White Paper: How to test high-speed memory with non-intrusive embedded instruments

How to test high-speed memory with non-intrusive embedded instruments white paper

ASSET InterTech published a new white paper about non-intrusive embedded instruments. The technical paper explains how non-intrusive software-driven embedded instruments can overcome many of the challenges of testing, validating and debugging high-speed memory buses such the DDR 3 or DDR4 (DDR3/4) buses, and others. The title of their article is “How to test high-speed memory with non-intrusive embedded instruments.”

The memory test white paper describes the engineering tradeoffs involved with several non-intrusive test methods, including processor-controlled test (PCT), FPGA-controlled test (FCT), memory built-in self test (MBIST), boundary-scan test (BST) and functional test. The 21-page article is written by Al Crouch, ASSET’s chief technologist for core instrumentation and vice-chairman of the working group developing the IEEE P1687 Internal JTAG (IJTAG) standard for embedded instruments.

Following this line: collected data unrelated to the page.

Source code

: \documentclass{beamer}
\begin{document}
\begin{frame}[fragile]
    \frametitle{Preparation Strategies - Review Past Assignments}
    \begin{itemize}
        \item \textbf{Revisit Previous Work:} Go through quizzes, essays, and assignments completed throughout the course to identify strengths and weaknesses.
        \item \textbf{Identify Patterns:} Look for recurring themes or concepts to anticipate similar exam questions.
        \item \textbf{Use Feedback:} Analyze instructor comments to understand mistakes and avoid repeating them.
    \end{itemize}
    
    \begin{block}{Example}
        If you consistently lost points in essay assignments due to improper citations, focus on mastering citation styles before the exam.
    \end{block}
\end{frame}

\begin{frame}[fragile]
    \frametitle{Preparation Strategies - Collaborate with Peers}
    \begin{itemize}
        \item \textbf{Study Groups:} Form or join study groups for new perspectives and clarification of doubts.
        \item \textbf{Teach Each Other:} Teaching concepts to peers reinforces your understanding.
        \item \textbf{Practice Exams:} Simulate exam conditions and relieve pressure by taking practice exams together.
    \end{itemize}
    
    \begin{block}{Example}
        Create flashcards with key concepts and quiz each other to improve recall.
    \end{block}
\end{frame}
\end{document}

How to test high-speed memory with non-intrusive embedded instruments

A recent survey of engineers in the electronics industry by the International Electronics Manufacturing Initiative (iNEMI) found that testing memory and memory buses on circuit boards is one of the most pressing problems for system manufacturers. A number of factors has contributed to this problem; namely, the disappearance of test pads on circuit boards for in-circuit test (ICT) bed-of-nail fixtures, restrictions on placing any sort of a test probe on high-speed memory buses because of the capacitive signal distortion created by the probe, increasingly complex memory bus protocols and others.

Fortunately, there are a number of non-intrusive board test (NBT) or probe-less methods for testing memory, including boundary-scan test (BST), functional test, processor-based testing methodologies such as processor-controlled test (PCT), FPGA-based testing mechanisms such as FPGA-controlled test (FCT) and embedded memory built-in self-test (memory BIST). Each method has advantages and disadvantages over the others. As is typical in the electronics industry, choosing any one method will involve tradeoffs. This white paper describes these various methods and explains some of the most salient tradeoffs. In particular, some of the complexities involved with testing the high-speed DDR (Double Data Rate) memory bus will be explained.